AMMON — While many science teachers feel like they have to put in a lot of work to get their students to participate, Hillcrest High School junior Lindsey Holtom’s instructor just had to set her up and watch her go.

And go she did. She recently won the “Best of Fair” award at the Eastern Idaho Science and Engineering Fair for her project “Developing Bacteria from Public Places.” She beat out 109 other submissions and will move on with five other winners to the Regeneron International Science and Engineering Fair in May.

“I had no idea what was going to happen,” she told “I never saw this coming, but it’s been super awesome.”

The project started when Holtom’s Chemistry teacher invited her class to participate in the fair. She helped Lindsey with the application process and then the research could start.

With all the safety precautions that have been affecting everyone, Holtom was really curious about the dirtiest surfaces to touch, and that is how “Developing Bacteria from Public Places” was born.

“We saw ourselves disinfecting the spaces and really taking these measures to clean the surfaces and cleaning public places like we never had before,” she said. “It really got me wondering, which places are the dirtiest? Which places need to be cleaned the most? Which places do we need to avoid?”

She conducted her research by going out with swabs and taking samples of bacteria in public areas like gas pump handles, grocery store shopping carts and office door handles. She then transferred those samples to petri dishes and let them cultivate for 2 weeks to grow bacterial samples.

The worst perpetrator according to her project? The dollar bill.

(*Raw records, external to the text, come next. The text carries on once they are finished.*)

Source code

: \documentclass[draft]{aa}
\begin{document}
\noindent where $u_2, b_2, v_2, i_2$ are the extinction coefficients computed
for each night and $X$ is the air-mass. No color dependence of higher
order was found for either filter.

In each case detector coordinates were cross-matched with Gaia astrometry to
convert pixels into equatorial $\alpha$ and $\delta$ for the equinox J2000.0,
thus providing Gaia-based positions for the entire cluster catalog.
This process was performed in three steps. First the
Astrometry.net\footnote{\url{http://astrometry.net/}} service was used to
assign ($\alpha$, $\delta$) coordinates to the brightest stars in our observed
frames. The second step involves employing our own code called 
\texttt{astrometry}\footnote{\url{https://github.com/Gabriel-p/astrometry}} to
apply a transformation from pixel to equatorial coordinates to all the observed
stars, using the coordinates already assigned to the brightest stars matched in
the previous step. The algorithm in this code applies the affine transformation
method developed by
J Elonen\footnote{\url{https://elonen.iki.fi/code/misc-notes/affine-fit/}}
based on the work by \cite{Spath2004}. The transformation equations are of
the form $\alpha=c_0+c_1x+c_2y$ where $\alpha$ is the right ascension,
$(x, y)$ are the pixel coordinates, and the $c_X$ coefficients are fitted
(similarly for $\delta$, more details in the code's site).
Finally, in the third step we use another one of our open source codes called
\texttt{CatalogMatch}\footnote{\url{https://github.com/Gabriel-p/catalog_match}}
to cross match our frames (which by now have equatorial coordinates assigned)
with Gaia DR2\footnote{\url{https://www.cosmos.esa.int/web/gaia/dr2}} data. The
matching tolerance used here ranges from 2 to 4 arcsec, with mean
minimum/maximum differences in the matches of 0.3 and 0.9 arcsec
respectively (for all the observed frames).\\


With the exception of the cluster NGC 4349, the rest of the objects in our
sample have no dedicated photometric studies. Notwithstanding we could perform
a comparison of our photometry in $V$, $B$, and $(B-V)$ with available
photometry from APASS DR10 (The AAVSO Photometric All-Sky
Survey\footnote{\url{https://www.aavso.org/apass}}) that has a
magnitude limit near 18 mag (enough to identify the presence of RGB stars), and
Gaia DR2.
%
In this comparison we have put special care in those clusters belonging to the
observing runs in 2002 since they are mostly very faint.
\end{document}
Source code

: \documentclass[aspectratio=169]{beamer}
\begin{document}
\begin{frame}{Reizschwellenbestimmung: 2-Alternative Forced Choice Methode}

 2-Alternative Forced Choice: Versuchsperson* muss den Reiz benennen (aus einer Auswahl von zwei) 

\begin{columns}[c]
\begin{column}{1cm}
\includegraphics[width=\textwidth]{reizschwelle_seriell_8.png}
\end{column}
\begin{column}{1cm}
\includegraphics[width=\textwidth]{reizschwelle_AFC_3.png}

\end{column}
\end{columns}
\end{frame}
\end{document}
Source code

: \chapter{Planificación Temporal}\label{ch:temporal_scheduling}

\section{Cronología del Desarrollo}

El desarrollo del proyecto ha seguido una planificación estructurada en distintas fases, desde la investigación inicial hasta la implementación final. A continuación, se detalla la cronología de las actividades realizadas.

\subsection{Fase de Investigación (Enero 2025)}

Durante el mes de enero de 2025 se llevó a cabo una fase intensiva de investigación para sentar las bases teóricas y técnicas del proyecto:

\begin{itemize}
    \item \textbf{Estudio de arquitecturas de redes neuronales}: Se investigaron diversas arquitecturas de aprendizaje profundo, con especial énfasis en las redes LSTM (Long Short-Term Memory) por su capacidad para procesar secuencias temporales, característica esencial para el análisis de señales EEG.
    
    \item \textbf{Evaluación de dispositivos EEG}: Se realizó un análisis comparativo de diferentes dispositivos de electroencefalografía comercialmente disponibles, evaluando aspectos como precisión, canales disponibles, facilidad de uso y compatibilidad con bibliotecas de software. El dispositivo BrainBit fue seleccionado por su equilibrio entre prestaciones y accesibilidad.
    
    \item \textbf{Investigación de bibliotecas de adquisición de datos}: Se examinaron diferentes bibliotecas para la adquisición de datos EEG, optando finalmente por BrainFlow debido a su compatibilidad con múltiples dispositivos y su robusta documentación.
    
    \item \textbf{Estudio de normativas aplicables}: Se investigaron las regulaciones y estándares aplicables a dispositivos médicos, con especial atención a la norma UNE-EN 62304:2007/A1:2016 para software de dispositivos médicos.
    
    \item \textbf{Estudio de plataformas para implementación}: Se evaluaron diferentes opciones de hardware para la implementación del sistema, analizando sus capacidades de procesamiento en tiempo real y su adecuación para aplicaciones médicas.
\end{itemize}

“That was really gross. It completely overgrew the entire petri dish which none of my others did,” she added. “I don’t think I’m going to use cash anymore because it was that gross.”

One pleasant surprise she found was the door handles at a COVID testing center were kept surprisingly and comfortably clean.

Holtom’s interest in science can be described as a passion, one that she hopes to continue.

“I’ve always really liked science. It’s definitely my favorite subject,” she said. “I just find it really interesting, it just kind of fascinates me, especially biology and microbiology.”

She hopes that she can continue her research in this project next year and present new findings of what has changed in the fair for her senior year. She explained she is interested in pursuing a career in the STEM field, possibly through nursing or medical school.

For students in school that have trouble seeing fun in their science classes, Holtom has one piece of advice.

“Don’t give up on it,” she explains. “There are so many different types of sciences out there and there’s something for everyone.”

Other students at Hillcrest received awards including Mikaela Spafford, Ethan Grigg, Carter Thompson, Andrew Dawson, Thomas Endsley, and Sydney Woolstenhulme. This helped the school overall win the Top School award.

Holtom is very grateful for her teachers, parents and others that have helped her have this opportunity.

“It was an awesome experience,” she said. “It just kept getting better and better.”